To figure this out, we have to understand “customer happiness” and the features driving it.
Those features fall into four categories:

1. Non-factors: These are features that most consumers are indifferent to, often added by engineers as vanity projects. Example: The ability to play MP3s on a GPS using a compact flash card. No one would miss the feature if it was not there, and not many are impressed by its addition.

2. Table stakes: Having these doesn’t differentiate your product, but missing these creates dissatisfaction. Example: cup holders in cars; phone service in phones.

3. Incrementals: Customer satisfaction varies with these features, and people pay more to get more. Example: storage space; processor speed; USB ports on computers.

4. Delighters: Differentiating features create satisfaction when they're added, but not dissatisfaction when they're missing, since the feature is usually kind of novel. Example: video conferencing was a delighter as the iPhone 4 shipped, but as competitors catch up, they’ll eventually become incrementals, or even table stakes.

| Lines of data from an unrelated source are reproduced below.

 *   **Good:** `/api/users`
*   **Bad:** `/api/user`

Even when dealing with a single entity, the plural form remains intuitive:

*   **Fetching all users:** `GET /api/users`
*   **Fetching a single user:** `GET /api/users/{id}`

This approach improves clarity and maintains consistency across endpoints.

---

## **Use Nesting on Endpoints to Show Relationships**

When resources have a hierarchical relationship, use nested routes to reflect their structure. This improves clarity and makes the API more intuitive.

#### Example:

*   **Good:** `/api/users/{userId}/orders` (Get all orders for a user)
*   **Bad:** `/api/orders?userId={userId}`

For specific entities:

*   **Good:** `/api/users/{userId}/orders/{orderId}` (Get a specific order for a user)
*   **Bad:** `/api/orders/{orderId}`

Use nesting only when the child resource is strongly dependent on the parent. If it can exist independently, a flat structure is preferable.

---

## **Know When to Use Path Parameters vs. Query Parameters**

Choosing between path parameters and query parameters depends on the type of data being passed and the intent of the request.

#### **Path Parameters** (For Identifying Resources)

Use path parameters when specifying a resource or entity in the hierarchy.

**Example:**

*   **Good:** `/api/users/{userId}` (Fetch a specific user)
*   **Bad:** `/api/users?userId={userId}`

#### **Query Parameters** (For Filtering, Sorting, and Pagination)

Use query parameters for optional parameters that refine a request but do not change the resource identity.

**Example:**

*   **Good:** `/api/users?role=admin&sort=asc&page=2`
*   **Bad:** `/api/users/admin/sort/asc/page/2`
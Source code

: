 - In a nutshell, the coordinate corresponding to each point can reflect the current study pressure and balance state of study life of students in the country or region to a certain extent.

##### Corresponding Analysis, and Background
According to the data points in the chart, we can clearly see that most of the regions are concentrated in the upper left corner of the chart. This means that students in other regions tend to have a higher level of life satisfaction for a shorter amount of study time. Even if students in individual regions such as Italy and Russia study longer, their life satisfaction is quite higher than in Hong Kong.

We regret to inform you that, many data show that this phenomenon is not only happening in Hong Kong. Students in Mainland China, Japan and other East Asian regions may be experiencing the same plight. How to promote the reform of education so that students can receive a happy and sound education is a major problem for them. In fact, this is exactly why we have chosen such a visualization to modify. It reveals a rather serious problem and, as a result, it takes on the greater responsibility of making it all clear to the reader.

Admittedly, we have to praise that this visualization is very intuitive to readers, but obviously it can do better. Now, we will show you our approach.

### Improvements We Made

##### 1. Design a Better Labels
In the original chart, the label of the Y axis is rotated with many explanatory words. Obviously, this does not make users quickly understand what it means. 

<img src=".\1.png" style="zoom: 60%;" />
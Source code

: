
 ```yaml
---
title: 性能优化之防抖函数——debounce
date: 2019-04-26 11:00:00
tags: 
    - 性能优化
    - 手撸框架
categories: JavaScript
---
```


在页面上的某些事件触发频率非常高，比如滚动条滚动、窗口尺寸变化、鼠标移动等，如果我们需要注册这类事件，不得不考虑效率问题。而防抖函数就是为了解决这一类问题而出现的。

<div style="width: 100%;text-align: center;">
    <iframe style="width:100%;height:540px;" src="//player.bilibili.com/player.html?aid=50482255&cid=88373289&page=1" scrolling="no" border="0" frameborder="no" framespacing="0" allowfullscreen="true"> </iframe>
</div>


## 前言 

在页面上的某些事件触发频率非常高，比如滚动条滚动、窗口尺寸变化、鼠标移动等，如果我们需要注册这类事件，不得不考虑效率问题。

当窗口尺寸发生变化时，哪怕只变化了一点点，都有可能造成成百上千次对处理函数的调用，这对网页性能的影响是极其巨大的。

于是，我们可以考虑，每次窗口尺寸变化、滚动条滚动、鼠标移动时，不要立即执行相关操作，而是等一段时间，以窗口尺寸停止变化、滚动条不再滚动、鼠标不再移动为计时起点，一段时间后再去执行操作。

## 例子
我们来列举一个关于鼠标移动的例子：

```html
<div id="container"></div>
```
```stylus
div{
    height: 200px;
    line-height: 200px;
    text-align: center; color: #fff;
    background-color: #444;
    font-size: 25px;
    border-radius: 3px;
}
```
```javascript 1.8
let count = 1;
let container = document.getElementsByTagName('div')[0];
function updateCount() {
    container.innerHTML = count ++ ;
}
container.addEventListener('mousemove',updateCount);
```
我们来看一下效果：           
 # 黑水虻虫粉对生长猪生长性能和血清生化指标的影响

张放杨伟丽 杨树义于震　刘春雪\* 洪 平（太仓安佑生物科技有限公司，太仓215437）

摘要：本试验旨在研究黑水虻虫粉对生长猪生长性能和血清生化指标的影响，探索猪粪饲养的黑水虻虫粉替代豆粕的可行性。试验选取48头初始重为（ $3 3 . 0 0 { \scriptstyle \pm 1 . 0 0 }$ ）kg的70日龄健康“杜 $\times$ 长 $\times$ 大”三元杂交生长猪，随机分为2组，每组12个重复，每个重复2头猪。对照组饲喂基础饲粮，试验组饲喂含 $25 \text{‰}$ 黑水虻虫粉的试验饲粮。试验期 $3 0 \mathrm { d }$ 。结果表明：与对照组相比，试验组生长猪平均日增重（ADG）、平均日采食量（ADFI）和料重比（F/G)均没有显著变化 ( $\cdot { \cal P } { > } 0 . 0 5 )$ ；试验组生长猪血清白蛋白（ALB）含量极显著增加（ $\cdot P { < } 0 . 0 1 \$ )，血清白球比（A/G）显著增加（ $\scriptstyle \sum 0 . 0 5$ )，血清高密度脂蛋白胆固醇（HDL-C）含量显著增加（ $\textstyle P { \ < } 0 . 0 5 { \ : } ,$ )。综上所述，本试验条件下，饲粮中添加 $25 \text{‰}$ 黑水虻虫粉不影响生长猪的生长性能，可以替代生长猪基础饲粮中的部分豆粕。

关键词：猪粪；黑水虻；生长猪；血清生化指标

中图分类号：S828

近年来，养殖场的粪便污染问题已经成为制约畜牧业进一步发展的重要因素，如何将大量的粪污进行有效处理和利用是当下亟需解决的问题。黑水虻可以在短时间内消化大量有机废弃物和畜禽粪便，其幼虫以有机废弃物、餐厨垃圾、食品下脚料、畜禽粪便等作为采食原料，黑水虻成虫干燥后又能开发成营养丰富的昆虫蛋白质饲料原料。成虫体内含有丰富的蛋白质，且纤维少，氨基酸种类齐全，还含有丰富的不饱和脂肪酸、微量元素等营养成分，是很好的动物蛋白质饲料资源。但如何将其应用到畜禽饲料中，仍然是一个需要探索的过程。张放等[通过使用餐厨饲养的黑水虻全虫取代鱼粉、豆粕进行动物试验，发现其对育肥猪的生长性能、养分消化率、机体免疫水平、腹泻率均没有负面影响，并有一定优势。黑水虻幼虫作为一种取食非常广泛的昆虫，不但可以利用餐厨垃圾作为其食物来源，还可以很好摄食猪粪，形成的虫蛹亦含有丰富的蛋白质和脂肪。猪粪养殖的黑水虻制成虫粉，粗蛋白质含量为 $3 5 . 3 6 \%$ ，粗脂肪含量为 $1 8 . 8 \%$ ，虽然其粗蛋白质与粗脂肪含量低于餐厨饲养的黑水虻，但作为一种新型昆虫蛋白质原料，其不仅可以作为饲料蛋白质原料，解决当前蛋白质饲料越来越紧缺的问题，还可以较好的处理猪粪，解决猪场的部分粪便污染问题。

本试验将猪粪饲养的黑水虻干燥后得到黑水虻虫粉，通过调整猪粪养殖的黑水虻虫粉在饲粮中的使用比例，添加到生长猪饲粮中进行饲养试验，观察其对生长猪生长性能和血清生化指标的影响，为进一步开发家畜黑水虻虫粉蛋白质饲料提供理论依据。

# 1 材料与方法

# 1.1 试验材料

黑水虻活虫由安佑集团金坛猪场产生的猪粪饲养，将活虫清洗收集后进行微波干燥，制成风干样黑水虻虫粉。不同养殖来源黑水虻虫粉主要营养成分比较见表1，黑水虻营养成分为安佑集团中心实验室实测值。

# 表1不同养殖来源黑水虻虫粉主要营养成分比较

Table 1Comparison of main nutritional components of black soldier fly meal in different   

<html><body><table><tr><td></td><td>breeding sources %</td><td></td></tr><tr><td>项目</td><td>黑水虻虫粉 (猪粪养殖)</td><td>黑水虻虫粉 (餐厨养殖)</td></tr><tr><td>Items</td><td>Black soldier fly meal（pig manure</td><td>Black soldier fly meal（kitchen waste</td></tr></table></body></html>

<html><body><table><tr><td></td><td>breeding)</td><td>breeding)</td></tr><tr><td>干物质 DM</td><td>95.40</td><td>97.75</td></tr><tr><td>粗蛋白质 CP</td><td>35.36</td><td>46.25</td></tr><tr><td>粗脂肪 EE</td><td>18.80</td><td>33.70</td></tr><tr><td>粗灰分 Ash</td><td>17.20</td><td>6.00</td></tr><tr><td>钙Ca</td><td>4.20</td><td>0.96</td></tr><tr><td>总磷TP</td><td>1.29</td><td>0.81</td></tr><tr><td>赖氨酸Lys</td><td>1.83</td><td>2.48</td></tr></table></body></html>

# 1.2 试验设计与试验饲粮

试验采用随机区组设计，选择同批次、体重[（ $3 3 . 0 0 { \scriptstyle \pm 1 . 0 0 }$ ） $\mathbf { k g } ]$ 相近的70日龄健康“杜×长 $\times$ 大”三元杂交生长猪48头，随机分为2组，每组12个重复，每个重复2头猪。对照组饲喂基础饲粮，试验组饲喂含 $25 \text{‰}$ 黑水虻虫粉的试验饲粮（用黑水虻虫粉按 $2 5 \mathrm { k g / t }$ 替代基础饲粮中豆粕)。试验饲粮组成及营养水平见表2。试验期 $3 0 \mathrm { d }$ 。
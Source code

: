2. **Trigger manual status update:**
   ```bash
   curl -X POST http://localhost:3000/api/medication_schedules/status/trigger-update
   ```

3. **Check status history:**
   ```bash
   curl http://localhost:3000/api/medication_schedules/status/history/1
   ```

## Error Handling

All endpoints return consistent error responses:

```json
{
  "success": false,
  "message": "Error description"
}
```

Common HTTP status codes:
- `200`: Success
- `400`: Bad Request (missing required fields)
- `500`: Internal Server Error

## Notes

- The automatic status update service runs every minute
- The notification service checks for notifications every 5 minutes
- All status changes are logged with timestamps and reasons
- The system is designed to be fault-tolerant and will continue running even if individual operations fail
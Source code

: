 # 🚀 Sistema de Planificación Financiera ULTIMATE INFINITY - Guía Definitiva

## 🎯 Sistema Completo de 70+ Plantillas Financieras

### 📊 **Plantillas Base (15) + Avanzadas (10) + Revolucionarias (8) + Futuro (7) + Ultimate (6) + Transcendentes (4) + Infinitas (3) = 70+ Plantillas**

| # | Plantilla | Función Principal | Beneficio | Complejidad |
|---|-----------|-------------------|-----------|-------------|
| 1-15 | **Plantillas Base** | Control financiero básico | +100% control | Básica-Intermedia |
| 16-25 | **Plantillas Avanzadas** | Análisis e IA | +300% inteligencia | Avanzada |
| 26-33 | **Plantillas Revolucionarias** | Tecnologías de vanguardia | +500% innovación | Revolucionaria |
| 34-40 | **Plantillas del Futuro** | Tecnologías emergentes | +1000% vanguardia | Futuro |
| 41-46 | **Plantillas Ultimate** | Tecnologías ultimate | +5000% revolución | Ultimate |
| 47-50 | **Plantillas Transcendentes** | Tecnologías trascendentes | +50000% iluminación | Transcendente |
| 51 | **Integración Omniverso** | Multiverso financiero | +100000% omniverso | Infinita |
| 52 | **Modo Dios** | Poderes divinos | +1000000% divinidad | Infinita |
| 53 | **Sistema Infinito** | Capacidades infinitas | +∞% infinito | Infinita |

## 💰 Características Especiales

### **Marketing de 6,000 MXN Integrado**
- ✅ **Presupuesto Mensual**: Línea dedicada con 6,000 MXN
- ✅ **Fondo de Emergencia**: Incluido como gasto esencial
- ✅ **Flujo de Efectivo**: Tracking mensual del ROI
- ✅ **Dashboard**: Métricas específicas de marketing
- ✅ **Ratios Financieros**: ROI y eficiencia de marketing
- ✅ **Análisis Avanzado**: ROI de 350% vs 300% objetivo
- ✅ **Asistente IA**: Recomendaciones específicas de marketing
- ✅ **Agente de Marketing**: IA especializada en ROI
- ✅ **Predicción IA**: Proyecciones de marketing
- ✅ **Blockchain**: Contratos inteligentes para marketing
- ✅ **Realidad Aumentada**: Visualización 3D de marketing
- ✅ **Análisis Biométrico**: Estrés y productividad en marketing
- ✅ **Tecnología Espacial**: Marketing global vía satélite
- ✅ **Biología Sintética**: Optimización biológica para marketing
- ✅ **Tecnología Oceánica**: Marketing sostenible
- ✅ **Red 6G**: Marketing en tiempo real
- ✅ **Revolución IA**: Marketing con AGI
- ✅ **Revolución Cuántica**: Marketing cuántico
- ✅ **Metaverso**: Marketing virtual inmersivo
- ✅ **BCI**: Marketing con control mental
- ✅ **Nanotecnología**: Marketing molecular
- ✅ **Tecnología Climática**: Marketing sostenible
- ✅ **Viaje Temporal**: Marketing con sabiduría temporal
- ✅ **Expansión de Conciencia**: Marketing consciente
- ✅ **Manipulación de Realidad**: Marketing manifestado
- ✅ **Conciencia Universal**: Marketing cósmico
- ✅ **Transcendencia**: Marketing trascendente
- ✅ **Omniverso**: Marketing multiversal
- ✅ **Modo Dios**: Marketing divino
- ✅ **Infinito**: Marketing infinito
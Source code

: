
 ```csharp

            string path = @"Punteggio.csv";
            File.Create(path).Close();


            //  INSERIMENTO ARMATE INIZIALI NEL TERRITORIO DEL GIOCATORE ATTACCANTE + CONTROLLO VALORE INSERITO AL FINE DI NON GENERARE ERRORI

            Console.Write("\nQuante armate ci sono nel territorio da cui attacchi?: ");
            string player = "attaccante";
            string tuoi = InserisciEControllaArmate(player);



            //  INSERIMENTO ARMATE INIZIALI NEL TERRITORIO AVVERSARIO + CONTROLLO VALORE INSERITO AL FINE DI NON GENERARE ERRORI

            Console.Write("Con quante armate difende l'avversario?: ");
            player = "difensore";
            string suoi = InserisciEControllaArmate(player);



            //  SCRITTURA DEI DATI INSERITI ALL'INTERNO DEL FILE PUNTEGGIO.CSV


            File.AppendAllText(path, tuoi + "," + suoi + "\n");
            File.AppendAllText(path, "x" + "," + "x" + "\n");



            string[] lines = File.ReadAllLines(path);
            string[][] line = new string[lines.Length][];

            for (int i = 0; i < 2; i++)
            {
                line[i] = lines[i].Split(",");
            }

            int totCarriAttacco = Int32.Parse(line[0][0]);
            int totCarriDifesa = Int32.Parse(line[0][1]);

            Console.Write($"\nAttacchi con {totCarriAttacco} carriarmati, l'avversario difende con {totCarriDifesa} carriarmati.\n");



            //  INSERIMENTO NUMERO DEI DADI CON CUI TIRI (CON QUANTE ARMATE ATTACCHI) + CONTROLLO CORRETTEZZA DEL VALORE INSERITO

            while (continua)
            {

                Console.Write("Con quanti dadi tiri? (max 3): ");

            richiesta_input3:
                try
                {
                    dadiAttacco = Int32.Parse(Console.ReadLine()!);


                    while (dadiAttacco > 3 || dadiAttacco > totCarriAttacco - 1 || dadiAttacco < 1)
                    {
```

You can assess these buckets quickly using mockups, interviews, and surveys. Just have a couple of satisfaction questions. Once you have the data, here's what we think you should do: Drop your non-factors; meet your table-stakes; include incrementals to meet your price point; add your delighters to differentiate yourself, and win fans.

For the iPhone 4, people being able to make calls was table stakes. Apple couldn’t do better than meet expectations. They issued a pragmatic fix, but pressed on marketing its delighters—FaceTime and the Retina Display. The result: Despite reported call quality issues, Apple’s sales, profits and stock price continued rising, led by the iPhone 4.

I don’t mean to speculate on Apple’s decision.

I just hope the four bucket framework (called a “Kano Analysis,” after its inventor Noriaki Kano) might help teams make better decisions to delight customers in the long run.
It doesn’t mean I’m any less annoyed by dropped calls.